People who consume caffeine daily should be aware that headaches, irritability or sleepiness can result if they don’t get their usual dose on time. Caffeine makes blood vessels around the brain become narrower. If people don’t get your coffee or other caffeine source on time, the blood vessels can expand and cause pain.

So migraine sufferers prone to caffeine withdrawal should be sure to consume the same amount of caffeine when they don’t have a headache as when they do. Some doctors advise migraine patients to cut back on caffeine intake gradually and eventually and stop taking it altogether.

Caffeine increases alertness and decreases fatigue. But when taking caffeine to help alleviate migraine headaches, beware that caffeine can also keep a person awake. If a person suffering from a migraine is near the end of the headache episode, he may not want to take caffeine because a restful sleep may be needed as soon as possible. Migraine headaches last anywhere from four to 72 hours.

Another thing to beware of is that relying on pain relievers too much can result in what is called medication rebound. After the aspirin or other pain medicine wears off, a headache with even more intense pain than usual can result. Combining pain relievers with caffeine can make medication rebound even more likely.

The labels of medications tell consumers how much of the drug should be taken per dose and per day, and these guidelines should not be exceeded, or medication rebound can result.

The National Headache Foundation advises that people who suffer with headaches take no more than 200 mg of caffeine per day. Those who suffer with frequent headaches, though, should not take caffeine daily.

Experts caution that before taking any medication or beginning a caffeine regimen, people who suffer from migraines should consult with their doctors and also tell physicians about any drugs or supplements they are taking

Migraine.com advises pregnant women not to take big doses of caffeine, even if they have migraine headache. At high doses, caffeine is thought to slow fetal growth and may even increase the chance of miscarriages.

In addition, caffeine can interact with medications, including antibiotics, bronchodilators and ephedra, which is banned in medication form but still available in some teas.

Amounts of products’ caffeine

The National Headache Foundation lists the amounts of caffeine in various drinks, foods and medications. Drip coffee contains about 106 to 164 mg of caffeine per 5 ounces (147 millileters), while percolated, instant and espresso coffee drinks contain less. Black tea has about 25 to 110 mg in 5 ounces, while oolong and green tea have much less.
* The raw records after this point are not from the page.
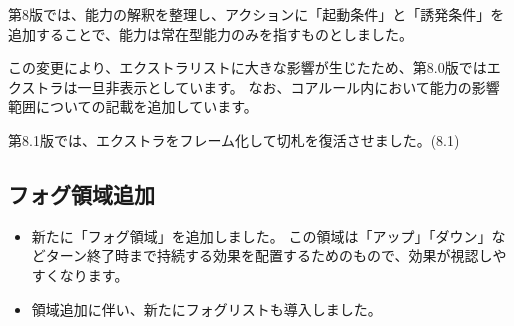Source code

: \documentclass[letterpaper,10pt,dvipdfmx]{sphinxmanual}
\begin{document}
\sphinxAtStartPar
第8版では、能力の解釈を整理し、アクションに「起動条件」と「誘発条件」を追加することで、能力は常在型能力のみを指すものとしました。

\sphinxAtStartPar
この変更により、エクストラリストに大きな影響が生じたため、第8.0版ではエクストラは一旦非表示としています。 なお、コアルール内において能力の影響範囲についての記載を追加しています。

\sphinxAtStartPar
第8.1版では、エクストラをフレーム化して切札を復活させました。(8.1)


\subsection{フォグ領域追加}
\label{\detokenize{revision-history/8th:id4}}\begin{itemize}
\item {} 
\sphinxAtStartPar
新たに「フォグ領域」を追加しました。
この領域は「アップ」「ダウン」などターン終了時まで持続する効果を配置するためのもので、効果が視認しやすくなります。

\item {} 
\sphinxAtStartPar
領域追加に伴い、新たにフォグリストも導入しました。

\end{itemize}
\end{document}
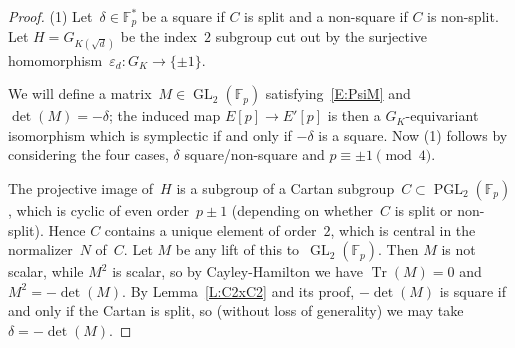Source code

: \documentclass[12pt, reqno]{amsart}
\newcommand{\F}{\mathbb{F}}
\newcommand{\rhobar}{{\overline{\rho}}}
\DeclareMathOperator{\Tr}{Tr}
\newcommand{\GL}{\operatorname{GL}}
\newcommand{\PGL}{\operatorname{PGL}}
\numberwithin{equation}{section}
\theoremstyle{definition}
\theoremstyle{remark}
\newcommand{\nf}[1]{{\color{blue} \textsf{[NF: #1]}}}
\newcommand{\jc}[1]{{\color{darkgreen} \textsf{[JC: #1]}}}
\begin{document}
\begin{proof} (1)
Let~$\delta \in \F_p^*$ be a square if $C$ is split and a non-square
if $C$ is non-split.  Let $H=G_{K(\sqrt{d})}$ be the index~$2$
subgroup cut out by the surjective
homomorphism~$\varepsilon_d:G_K\to\{\pm 1 \}$.

\begin{comment}
\nf{Nuno's version:}

From the hypothesis we can 
choose a basis $P_1, P_2$ of $E[p]$ such that 
$\rhobar_{E,p}$ has image 
contained in the subgroup of $\GL_2(\F_p)$ given by 
\[
\left\{ 
\begin{pmatrix}
a & b\delta \\
b & a
\end{pmatrix}, 
\begin{pmatrix}
a & b\delta \\
-b & -a
\end{pmatrix}  \; : a, b \in \F_p, \; a^2 - \delta b^2 \neq 0 \right\},
\]
where~$C$ is given by the first type of matrices. 
Restricting~\eqref{E:PsiM} to $H$, we see that 
that~$M \in C$ because $\rhobar_{E,p}(H) \subset C$; also, $M$ 
is non-scalar since the twist is non-trivial,
thus~$b \neq 0$. 
Moreover, for $\tau \in G_K - H$ we have 
$M \rhobar_{E,p}(\tau) M^{-1} =-\rhobar_{E,p}(\tau)$ and so $M^2$ commutes with 
$\rhobar_{E,p}(\tau)$, thus it commutes with the whole (non-abelian) image 
of~$\rhobar_{E,p}$. Thus $M^2$ is scalar, hence 
$M$ has projective order~$2$ and so it has trace 0.

We conclude that $\Tr M = 2a = 0$, so $a=0$ (as $p \neq 2$) and $\det
M = -b^2\delta$. Thus $\det M$ is a square mod~$p$ if and only
if~$-\delta$ is a square. Part (1) follows by dividing this condition
into the four different cases.

\jc{John's version:}
\end{comment}
We will define a matrix~$M\in\GL_2(\F_p)$ satisfying~\eqref{E:PsiM}
and $\det(M)=-\delta$; the induced map $E[p]\to E'[p]$ is then a
$G_K$-equivariant isomorphism which is symplectic if and only if
$-\delta$ is a square.  Now (1) follows by considering the four cases,
$\delta$ square/non-square and $p\equiv\pm1\pmod4$.

The projective image of~$H$ is a subgroup of a Cartan
subgroup~$C\subset\PGL_2(\F_p)$, which is cyclic of even order~$p\pm1$
(depending on whether~$C$ is split or non-split).  Hence $C$ contains
a unique element of order~$2$, which is central in the normalizer~$N$
of~$C$.  Let $M$ be any lift of this to~$\GL_2(\F_p)$.  Then $M$ is
not scalar, while $M^2$ is scalar, so by Cayley-Hamilton we have
$\Tr(M)=0$ and $M^2=-\det(M)$.  By Lemma~\ref{L:C2xC2} and its proof,
$-\det(M)$ is square if and only if the Cartan is split, so (without
loss of generality) we may take $\delta=-\det(M)$.


\end{proof}
\end{document}

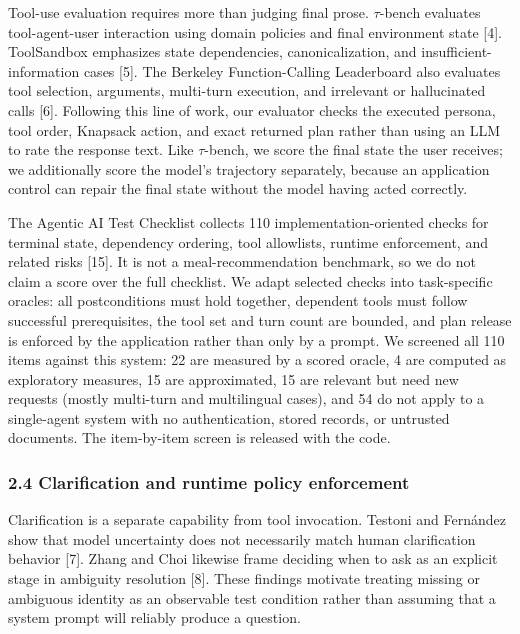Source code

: \documentclass[
  10pt,
  letterpaper,
]{article}
\begin{document}
Tool-use evaluation requires more than judging final prose.
\(\tau\)-bench evaluates tool-agent-user interaction using domain
policies and final environment state {[}4{]}. ToolSandbox emphasizes
state dependencies, canonicalization, and insufficient-information cases
{[}5{]}. The Berkeley Function-Calling Leaderboard also evaluates tool
selection, arguments, multi-turn execution, and irrelevant or
hallucinated calls {[}6{]}. Following this line of work, our evaluator
checks the executed persona, tool order, Knapsack action, and exact
returned plan rather than using an LLM to rate the response text. Like
\(\tau\)-bench, we score the final state the user receives; we
additionally score the model's trajectory separately, because an
application control can repair the final state without the model having
acted correctly.

The Agentic AI Test Checklist collects 110 implementation-oriented
checks for terminal state, dependency ordering, tool allowlists, runtime
enforcement, and related risks {[}15{]}. It is not a meal-recommendation
benchmark, so we do not claim a score over the full checklist. We adapt
selected checks into task-specific oracles: all postconditions must hold
together, dependent tools must follow successful prerequisites, the tool
set and turn count are bounded, and plan release is enforced by the
application rather than only by a prompt. We screened all 110 items
against this system: 22 are measured by a scored oracle, 4 are computed
as exploratory measures, 15 are approximated, 15 are relevant but need
new requests (mostly multi-turn and multilingual cases), and 54 do not
apply to a single-agent system with no authentication, stored records,
or untrusted documents. The item-by-item screen is released with the
code.

\subsubsection{2.4 Clarification and runtime policy
enforcement}\label{clarification-and-runtime-policy-enforcement}

Clarification is a separate capability from tool invocation. Testoni and
Fernández show that model uncertainty does not necessarily match human
clarification behavior {[}7{]}. Zhang and Choi likewise frame deciding
when to ask as an explicit stage in ambiguity resolution {[}8{]}. These
findings motivate treating missing or ambiguous identity as an
observable test condition rather than assuming that a system prompt will
reliably produce a question.
\end{document}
Various forms of chocolate, including cocoa, milk chocolate and baking chocolate, have 2 to 35 mg per ounce.

Colas, Mountain Dew, Dr. Pepper and Mister Pibb contain 36 to 57 mg per 12 ounces (354 ml). Sports and energy drink can contain high amounts of caffeine. For example, FIXX has 500 mg per 16 ounces (473 ml), and the No Name brand has 280 mg per 8.4 ounces (248 ml).

The Migraine Research Foundation says migraines are not just bad headaches, but rather they are “an extremely debilitating collection of neurological symptoms.” Migraines cause intense throbbing pain on one or both sides of the head and often also result in visual disturbances, vomiting, dizziness and extreme sensitivity to smell, touch sound and light.

Taking all of these factors into consideration will help migraine sufferers decide if caffeine is right for them.